言語処理100本ノック 2015年版 (50～54)

第6章: 英語テキストの処理

英語のテキスト（nlp.txt）に対して，以下の処理を実行せよ．

50. 文区切り

(. or ; or : or ? or !) → 空白文字 → 英大文字というパターンを文の区切りと見なし，入力された文書を1行1文の形式で出力せよ．

上記の条件を正規表現で表すとこんな感じになります。
r'\.\s[A-Z]|\;\s[A-Z]|\:\s[A-Z]|\?\s[A-Z]|\!\s[A-Z]'
問題はこれそのものが区切りではないこと。
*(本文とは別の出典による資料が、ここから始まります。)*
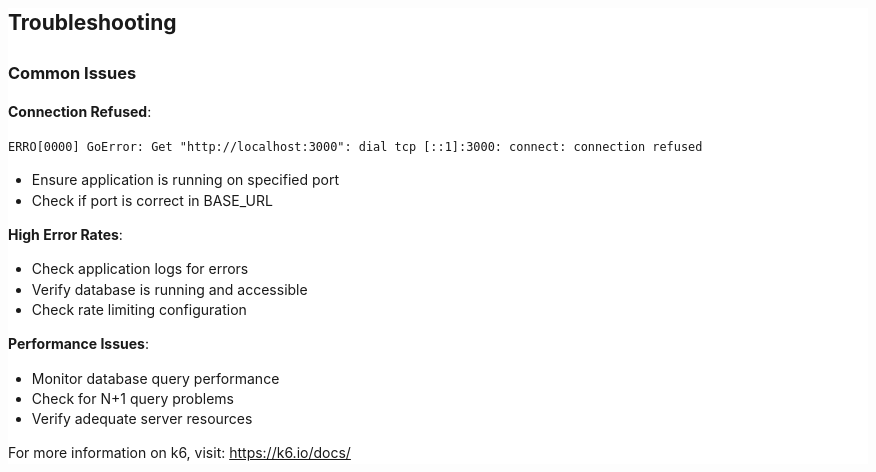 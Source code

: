 ## Troubleshooting

### Common Issues

**Connection Refused**:
```
ERRO[0000] GoError: Get "http://localhost:3000": dial tcp [::1]:3000: connect: connection refused
```
- Ensure application is running on specified port
- Check if port is correct in BASE_URL

**High Error Rates**:
- Check application logs for errors
- Verify database is running and accessible
- Check rate limiting configuration

**Performance Issues**:
- Monitor database query performance
- Check for N+1 query problems
- Verify adequate server resources

For more information on k6, visit: https://k6.io/docs/ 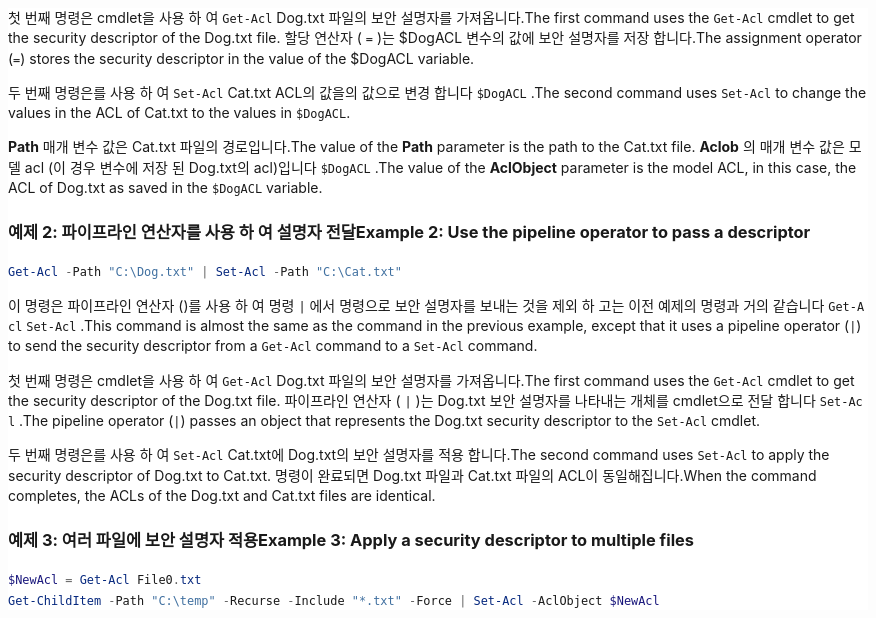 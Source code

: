 <span data-ttu-id="33354-119">첫 번째 명령은 cmdlet을 사용 하 여 `Get-Acl` Dog.txt 파일의 보안 설명자를 가져옵니다.</span><span class="sxs-lookup"><span data-stu-id="33354-119">The first command uses the `Get-Acl` cmdlet to get the security descriptor of the Dog.txt file.</span></span>
<span data-ttu-id="33354-120">할당 연산자 ( `=` )는 $DogACL 변수의 값에 보안 설명자를 저장 합니다.</span><span class="sxs-lookup"><span data-stu-id="33354-120">The assignment operator (`=`) stores the security descriptor in the value of the $DogACL variable.</span></span>

<span data-ttu-id="33354-121">두 번째 명령은를 사용 하 여 `Set-Acl` Cat.txt ACL의 값을의 값으로 변경 합니다 `$DogACL` .</span><span class="sxs-lookup"><span data-stu-id="33354-121">The second command uses `Set-Acl` to change the values in the ACL of Cat.txt to the values in `$DogACL`.</span></span>

<span data-ttu-id="33354-122">**Path** 매개 변수 값은 Cat.txt 파일의 경로입니다.</span><span class="sxs-lookup"><span data-stu-id="33354-122">The value of the **Path** parameter is the path to the Cat.txt file.</span></span> <span data-ttu-id="33354-123">**Aclob** 의 매개 변수 값은 모델 acl (이 경우 변수에 저장 된 Dog.txt의 acl)입니다 `$DogACL` .</span><span class="sxs-lookup"><span data-stu-id="33354-123">The value of the **AclObject** parameter is the model ACL, in this case, the ACL of Dog.txt as saved in the `$DogACL` variable.</span></span>

### <span data-ttu-id="33354-124">예제 2: 파이프라인 연산자를 사용 하 여 설명자 전달</span><span class="sxs-lookup"><span data-stu-id="33354-124">Example 2: Use the pipeline operator to pass a descriptor</span></span>

```powershell
Get-Acl -Path "C:\Dog.txt" | Set-Acl -Path "C:\Cat.txt"
```

<span data-ttu-id="33354-125">이 명령은 파이프라인 연산자 ()를 사용 하 여 명령 `|` 에서 명령으로 보안 설명자를 보내는 것을 제외 하 고는 이전 예제의 명령과 거의 같습니다 `Get-Acl` `Set-Acl` .</span><span class="sxs-lookup"><span data-stu-id="33354-125">This command is almost the same as the command in the previous example, except that it uses a pipeline operator (`|`) to send the security descriptor from a `Get-Acl` command to a `Set-Acl` command.</span></span>

<span data-ttu-id="33354-126">첫 번째 명령은 cmdlet을 사용 하 여 `Get-Acl` Dog.txt 파일의 보안 설명자를 가져옵니다.</span><span class="sxs-lookup"><span data-stu-id="33354-126">The first command uses the `Get-Acl` cmdlet to get the security descriptor of the Dog.txt file.</span></span> <span data-ttu-id="33354-127">파이프라인 연산자 ( `|` )는 Dog.txt 보안 설명자를 나타내는 개체를 cmdlet으로 전달 합니다 `Set-Acl` .</span><span class="sxs-lookup"><span data-stu-id="33354-127">The pipeline operator (`|`) passes an object that represents the Dog.txt security descriptor to the `Set-Acl` cmdlet.</span></span>

<span data-ttu-id="33354-128">두 번째 명령은를 사용 하 여 `Set-Acl` Cat.txt에 Dog.txt의 보안 설명자를 적용 합니다.</span><span class="sxs-lookup"><span data-stu-id="33354-128">The second command uses `Set-Acl` to apply the security descriptor of Dog.txt to Cat.txt.</span></span>
<span data-ttu-id="33354-129">명령이 완료되면 Dog.txt 파일과 Cat.txt 파일의 ACL이 동일해집니다.</span><span class="sxs-lookup"><span data-stu-id="33354-129">When the command completes, the ACLs of the Dog.txt and Cat.txt files are identical.</span></span>

### <span data-ttu-id="33354-130">예제 3: 여러 파일에 보안 설명자 적용</span><span class="sxs-lookup"><span data-stu-id="33354-130">Example 3: Apply a security descriptor to multiple files</span></span>

```powershell
$NewAcl = Get-Acl File0.txt
Get-ChildItem -Path "C:\temp" -Recurse -Include "*.txt" -Force | Set-Acl -AclObject $NewAcl
```

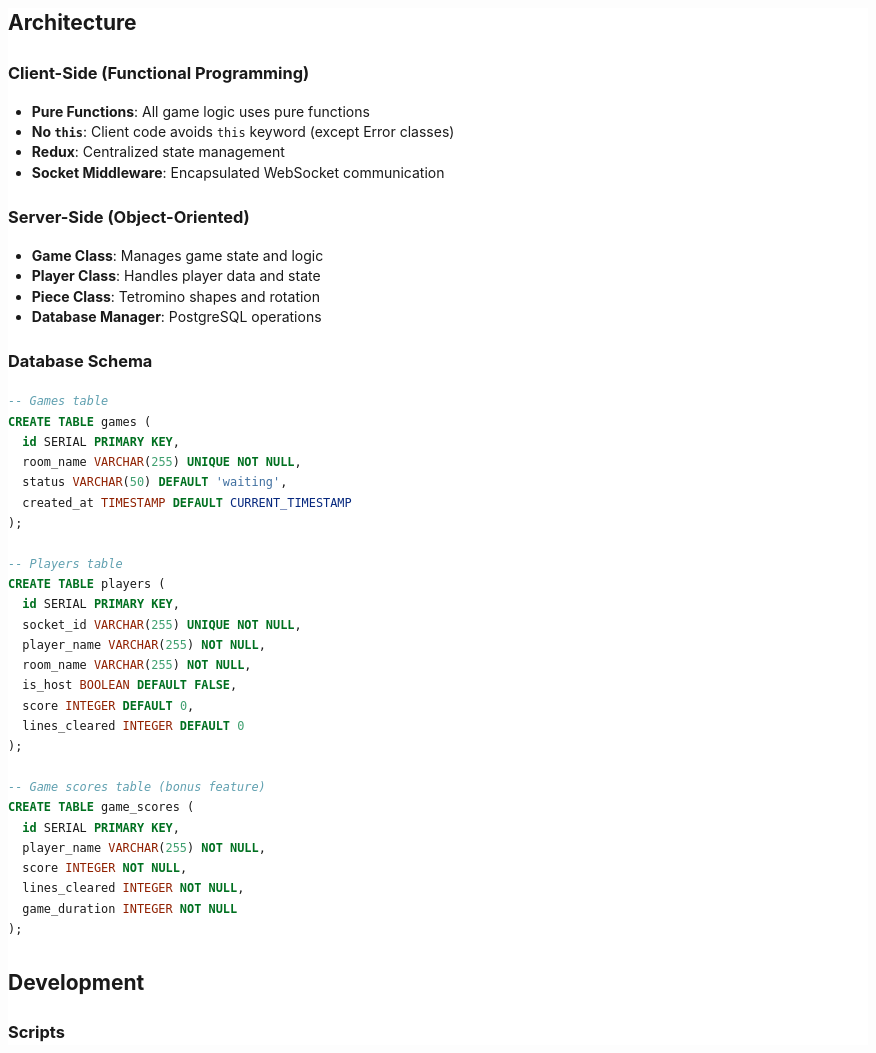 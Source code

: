 ## Architecture

### Client-Side (Functional Programming)

- **Pure Functions**: All game logic uses pure functions
- **No `this`**: Client code avoids `this` keyword (except Error classes)
- **Redux**: Centralized state management
- **Socket Middleware**: Encapsulated WebSocket communication

### Server-Side (Object-Oriented)

- **Game Class**: Manages game state and logic
- **Player Class**: Handles player data and state
- **Piece Class**: Tetromino shapes and rotation
- **Database Manager**: PostgreSQL operations

### Database Schema

```sql
-- Games table
CREATE TABLE games (
  id SERIAL PRIMARY KEY,
  room_name VARCHAR(255) UNIQUE NOT NULL,
  status VARCHAR(50) DEFAULT 'waiting',
  created_at TIMESTAMP DEFAULT CURRENT_TIMESTAMP
);

-- Players table
CREATE TABLE players (
  id SERIAL PRIMARY KEY,
  socket_id VARCHAR(255) UNIQUE NOT NULL,
  player_name VARCHAR(255) NOT NULL,
  room_name VARCHAR(255) NOT NULL,
  is_host BOOLEAN DEFAULT FALSE,
  score INTEGER DEFAULT 0,
  lines_cleared INTEGER DEFAULT 0
);

-- Game scores table (bonus feature)
CREATE TABLE game_scores (
  id SERIAL PRIMARY KEY,
  player_name VARCHAR(255) NOT NULL,
  score INTEGER NOT NULL,
  lines_cleared INTEGER NOT NULL,
  game_duration INTEGER NOT NULL
);
```

## Development

### Scripts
当然前の文には(. or ; or : or ? or !)を残したいし、後ろの文には英大文字を入れたい。
そこで、3文字を格納し、上記の正規表現と比較して、マッチすれば区切るようにしました。

#!/usr/bin/env python

import codecs
import re

fin = codecs.open('nlp.txt', 'r', 'utf_8')
punctuation = ""

if __name__ == "__main__":

  for line in fin:
    for x in line:
      punctuation = punctuation + x
      if len(punctuation) > 3:
        punctuation = punctuation[1:4]
        if re.search(r'\.\s[A-Z]|\;\s[A-Z]|\:\s[A-Z]|\?\s[A-Z]|\!\s[A-Z]',punctuation):
          print("")
      if x != "\n":
        print(x,end="")
  print("")

結果

Natural language processing
From Wikipedia, the free encyclopedia

Natural language processing (NLP) is a field of computer science, artificial intelligence, and linguistics concerned with the interactions between computers and human (natural) languages. 
As such, NLP is related to the area of humani-computer interaction.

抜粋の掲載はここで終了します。